> _What is being asked_
Run through the data and copy out every line that mentions the word "inside".

> _Supplied data_
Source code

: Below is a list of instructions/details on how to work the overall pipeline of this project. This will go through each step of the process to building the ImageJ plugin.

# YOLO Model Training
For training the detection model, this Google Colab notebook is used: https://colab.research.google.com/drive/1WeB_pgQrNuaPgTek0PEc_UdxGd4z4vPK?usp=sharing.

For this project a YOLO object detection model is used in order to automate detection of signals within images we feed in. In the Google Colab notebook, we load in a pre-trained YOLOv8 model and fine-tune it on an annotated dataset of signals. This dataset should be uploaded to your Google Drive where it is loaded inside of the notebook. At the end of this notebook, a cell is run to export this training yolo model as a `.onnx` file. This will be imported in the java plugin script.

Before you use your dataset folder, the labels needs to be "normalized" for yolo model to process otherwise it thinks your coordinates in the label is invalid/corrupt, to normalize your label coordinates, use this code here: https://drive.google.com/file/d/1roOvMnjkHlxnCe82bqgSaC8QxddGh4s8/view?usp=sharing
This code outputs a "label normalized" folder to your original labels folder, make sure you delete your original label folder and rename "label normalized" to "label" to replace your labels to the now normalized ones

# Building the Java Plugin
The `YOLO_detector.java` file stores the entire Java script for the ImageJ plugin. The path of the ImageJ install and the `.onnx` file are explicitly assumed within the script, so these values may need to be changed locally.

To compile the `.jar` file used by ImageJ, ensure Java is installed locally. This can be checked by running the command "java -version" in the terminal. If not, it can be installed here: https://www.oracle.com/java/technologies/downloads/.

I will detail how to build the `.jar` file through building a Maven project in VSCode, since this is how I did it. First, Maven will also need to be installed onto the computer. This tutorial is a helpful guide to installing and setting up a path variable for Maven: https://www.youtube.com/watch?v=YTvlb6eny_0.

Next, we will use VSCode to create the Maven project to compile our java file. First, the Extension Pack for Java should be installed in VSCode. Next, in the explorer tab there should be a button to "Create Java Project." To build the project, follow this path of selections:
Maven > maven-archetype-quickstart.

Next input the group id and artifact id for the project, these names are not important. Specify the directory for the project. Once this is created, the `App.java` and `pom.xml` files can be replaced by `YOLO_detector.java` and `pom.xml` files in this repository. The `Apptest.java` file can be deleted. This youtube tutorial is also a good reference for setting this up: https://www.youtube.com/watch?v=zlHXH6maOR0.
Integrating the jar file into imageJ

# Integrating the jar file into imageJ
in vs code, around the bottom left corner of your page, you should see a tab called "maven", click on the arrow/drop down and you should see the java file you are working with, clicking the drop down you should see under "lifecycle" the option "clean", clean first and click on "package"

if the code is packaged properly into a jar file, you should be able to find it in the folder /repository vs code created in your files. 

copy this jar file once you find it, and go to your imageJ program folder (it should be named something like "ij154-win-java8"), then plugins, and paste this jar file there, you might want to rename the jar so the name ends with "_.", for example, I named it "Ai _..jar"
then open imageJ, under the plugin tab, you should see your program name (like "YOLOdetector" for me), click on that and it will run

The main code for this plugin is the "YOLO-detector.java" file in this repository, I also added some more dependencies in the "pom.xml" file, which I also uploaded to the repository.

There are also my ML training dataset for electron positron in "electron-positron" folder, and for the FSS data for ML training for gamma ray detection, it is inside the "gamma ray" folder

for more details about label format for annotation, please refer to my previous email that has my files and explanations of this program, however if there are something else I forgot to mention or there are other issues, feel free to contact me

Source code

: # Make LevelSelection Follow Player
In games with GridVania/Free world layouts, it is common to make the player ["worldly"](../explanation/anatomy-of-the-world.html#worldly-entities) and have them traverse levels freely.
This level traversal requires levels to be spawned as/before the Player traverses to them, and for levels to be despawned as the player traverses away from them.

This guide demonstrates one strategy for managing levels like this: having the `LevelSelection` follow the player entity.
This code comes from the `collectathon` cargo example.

> _Written response_
For this project a YOLO object detection model is used in order to automate detection of signals within images we feed in. In the Google Colab notebook, we load in a pre-trained YOLOv8 model and fine-tune it on an annotated dataset of signals. This dataset should be uploaded to your Google Drive where it is loaded inside of the notebook. At the end of this notebook, a cell is run to export this training yolo model as a `.onnx` file. This will be imported in the java plugin script.
There are also my ML training dataset for electron positron in "electron-positron" folder, and for the FSS data for ML training for gamma ray detection, it is inside the "gamma ray" folder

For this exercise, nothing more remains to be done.